Linhares’s paintings, comprising just a few elements yet bodied forth in endless permutations of the paint and marks that constitute them, might at first seem an easy read. The apparent rapidity of the renderings in the 17 canvases (all 2023–24) is deceptive. Their images live mainly on or just behind the front plane and are perfectly lucid. But they are built of myriad constellations of facture — the full, sure strokes that delineate an image even as they disassemble it in facets of color; the radiant diagonals that make the childlike scenes glow with a light bred of opacity; paint laid on thickly even when it depicts translucency. A tight compression of flowers at the center of the still lifes gives way to a riot of patterning that opens the compositions, propelling them forward, landing directly on the nervous system. In “Freya’s Flowers,” the multicolored orbs of a tablecloth pattern tumble toward us like a visual rockslide as the prim cluster of blooms and neatly striped wallpaper stand in abeyance. The still life is anything but still.
Linhares’s narratives present both whimsy and menace. The two largest paintings (each around 67 inches wide) convey fairytales of labor. In “Housekeeping,” an odalisque reclines on a quilted blanket, their head thrown back and feet pressed toward a roaring fire. Rendered in strokes of blue, their face an inverted, mask-like skull with gaping black features, the figure is a deathly presence that renders the fire futile. Behind, four small, goblin-like women link hands, one holding a broom, ominously. They have emerged from a little house to one side. The warm colors that compose them seem to absorb the rays of a huge sun, illuminated windows, and a field of harvest gold, as a rocky orb hovers elsewhere in the sky. In “Clearing,” one woman chops wood as a second sits nearby on the cut logs, an empty bucket fallen from her hand. This slacker, scowling, is mainly purple, while the laborer is orange: coolness and heat set up as oppositions. All takes place in nature entirely fabricated of chroma and pattern — grounds of riotously patterned cloths and skies that cascade as theatrical backdrops.

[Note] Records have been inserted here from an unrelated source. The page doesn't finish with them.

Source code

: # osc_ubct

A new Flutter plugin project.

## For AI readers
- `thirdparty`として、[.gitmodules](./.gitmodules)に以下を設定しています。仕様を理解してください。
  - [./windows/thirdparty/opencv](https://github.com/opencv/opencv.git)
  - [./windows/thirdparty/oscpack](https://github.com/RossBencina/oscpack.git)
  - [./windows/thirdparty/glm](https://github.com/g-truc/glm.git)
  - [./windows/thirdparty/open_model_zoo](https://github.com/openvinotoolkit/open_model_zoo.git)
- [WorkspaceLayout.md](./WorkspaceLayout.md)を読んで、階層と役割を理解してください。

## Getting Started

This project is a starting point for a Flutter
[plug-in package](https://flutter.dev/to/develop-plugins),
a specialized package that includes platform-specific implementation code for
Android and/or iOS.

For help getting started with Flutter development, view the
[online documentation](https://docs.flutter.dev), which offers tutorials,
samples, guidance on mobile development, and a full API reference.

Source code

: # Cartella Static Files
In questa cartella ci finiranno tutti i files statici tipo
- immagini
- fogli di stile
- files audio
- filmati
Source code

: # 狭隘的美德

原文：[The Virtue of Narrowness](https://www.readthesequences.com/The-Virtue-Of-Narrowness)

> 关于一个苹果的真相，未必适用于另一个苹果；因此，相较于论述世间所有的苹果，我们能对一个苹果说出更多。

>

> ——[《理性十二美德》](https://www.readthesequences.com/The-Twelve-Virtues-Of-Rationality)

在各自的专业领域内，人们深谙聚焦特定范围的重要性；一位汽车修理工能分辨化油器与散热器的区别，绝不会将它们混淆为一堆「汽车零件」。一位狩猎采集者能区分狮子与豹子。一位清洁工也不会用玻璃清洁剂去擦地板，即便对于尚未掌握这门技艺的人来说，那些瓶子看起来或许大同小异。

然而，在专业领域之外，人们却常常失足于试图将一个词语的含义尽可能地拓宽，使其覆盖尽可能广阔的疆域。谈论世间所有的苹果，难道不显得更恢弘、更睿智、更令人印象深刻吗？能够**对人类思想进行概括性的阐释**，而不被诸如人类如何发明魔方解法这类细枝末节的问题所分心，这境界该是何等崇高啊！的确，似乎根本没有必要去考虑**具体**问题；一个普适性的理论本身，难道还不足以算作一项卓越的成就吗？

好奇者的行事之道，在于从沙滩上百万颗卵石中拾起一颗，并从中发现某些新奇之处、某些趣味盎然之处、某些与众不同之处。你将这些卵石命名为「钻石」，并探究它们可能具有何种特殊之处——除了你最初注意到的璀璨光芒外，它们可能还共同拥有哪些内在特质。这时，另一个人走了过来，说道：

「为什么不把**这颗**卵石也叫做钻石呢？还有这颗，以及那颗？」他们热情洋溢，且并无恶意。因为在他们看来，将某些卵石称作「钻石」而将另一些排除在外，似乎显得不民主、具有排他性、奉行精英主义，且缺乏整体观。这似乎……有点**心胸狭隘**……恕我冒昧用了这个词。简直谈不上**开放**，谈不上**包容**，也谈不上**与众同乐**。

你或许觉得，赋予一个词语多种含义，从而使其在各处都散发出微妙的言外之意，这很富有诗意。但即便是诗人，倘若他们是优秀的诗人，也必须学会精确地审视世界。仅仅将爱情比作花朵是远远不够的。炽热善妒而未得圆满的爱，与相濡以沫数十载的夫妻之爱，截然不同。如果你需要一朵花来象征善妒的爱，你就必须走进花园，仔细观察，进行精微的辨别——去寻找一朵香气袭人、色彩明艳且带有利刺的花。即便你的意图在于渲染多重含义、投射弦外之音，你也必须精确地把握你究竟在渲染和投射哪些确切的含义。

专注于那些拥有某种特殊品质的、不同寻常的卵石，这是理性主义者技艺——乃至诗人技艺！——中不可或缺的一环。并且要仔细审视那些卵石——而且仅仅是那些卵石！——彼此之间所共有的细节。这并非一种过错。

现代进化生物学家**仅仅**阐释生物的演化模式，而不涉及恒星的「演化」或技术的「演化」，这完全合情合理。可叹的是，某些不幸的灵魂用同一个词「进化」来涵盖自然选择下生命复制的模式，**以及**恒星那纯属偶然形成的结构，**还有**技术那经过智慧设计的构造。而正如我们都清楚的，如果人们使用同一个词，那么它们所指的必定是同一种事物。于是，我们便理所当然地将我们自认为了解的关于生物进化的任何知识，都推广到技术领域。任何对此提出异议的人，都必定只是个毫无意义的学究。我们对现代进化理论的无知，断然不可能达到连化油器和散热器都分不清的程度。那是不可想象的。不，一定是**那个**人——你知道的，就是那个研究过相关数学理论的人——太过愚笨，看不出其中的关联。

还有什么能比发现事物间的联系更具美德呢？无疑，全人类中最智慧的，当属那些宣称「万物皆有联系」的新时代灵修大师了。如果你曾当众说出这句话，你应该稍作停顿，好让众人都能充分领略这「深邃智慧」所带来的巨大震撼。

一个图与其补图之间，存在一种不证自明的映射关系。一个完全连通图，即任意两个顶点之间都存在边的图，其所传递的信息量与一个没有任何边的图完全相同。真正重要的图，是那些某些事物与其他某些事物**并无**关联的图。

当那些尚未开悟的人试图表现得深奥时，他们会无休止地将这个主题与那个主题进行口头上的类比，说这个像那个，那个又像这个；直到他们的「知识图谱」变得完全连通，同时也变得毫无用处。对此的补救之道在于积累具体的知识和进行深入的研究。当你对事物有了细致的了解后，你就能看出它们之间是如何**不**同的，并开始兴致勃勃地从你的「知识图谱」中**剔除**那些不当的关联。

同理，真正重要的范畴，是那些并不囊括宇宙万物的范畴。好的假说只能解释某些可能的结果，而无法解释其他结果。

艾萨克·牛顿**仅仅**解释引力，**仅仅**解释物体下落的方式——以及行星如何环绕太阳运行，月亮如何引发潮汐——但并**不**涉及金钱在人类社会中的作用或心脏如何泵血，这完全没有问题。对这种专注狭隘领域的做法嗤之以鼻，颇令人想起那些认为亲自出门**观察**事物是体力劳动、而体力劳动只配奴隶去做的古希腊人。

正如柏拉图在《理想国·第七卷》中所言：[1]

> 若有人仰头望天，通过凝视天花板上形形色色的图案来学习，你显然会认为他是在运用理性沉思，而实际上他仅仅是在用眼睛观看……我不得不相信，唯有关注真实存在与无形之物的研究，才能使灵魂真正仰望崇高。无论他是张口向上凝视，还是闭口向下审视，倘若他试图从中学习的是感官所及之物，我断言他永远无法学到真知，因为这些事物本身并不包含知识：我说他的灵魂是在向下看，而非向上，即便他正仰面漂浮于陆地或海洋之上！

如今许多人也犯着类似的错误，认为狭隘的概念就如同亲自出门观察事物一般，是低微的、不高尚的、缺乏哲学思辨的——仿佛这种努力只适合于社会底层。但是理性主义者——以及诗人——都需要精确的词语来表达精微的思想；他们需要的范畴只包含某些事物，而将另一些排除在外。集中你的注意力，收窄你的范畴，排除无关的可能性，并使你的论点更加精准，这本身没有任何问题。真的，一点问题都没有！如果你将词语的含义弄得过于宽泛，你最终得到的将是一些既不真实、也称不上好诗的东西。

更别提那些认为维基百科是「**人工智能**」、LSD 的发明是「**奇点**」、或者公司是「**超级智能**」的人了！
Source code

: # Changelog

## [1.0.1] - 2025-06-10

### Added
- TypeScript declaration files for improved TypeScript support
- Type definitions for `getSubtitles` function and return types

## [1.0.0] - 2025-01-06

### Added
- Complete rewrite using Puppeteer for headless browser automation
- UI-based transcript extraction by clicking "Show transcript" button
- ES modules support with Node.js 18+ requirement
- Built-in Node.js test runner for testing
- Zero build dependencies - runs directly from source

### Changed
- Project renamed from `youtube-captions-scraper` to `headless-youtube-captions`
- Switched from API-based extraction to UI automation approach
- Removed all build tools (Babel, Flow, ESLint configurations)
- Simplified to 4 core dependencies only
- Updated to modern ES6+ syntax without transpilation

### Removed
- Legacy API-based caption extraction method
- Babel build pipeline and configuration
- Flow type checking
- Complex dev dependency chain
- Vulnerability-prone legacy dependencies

One is hard pressed to solve the riddles posed. Why is the blue lady cradling a rabbit? Is the queen of hearts being addressed in a letter? Is a genie about to emanate from a lit lamp, its rays bending the surrounding air, or is he safely ensconced as the sketch of a man in a robe hanging on the wall nearby? The works evoke the colored interiors of Matisse and Bonnard. An image of a lion menacing a pair of embracing lovers recalls Rousseau and Brancusi. The throwback to Modernism is entirely welcome, as is the slowness of looking demanded by Linhares, at the peak of her abilities.



Judith Linhares: The river is moving, The blackbird must be flying continues at PPOW Gallery (392 Broadway, Tribeca, Manhattan) through April 19. The exhibition was organized by the gallery.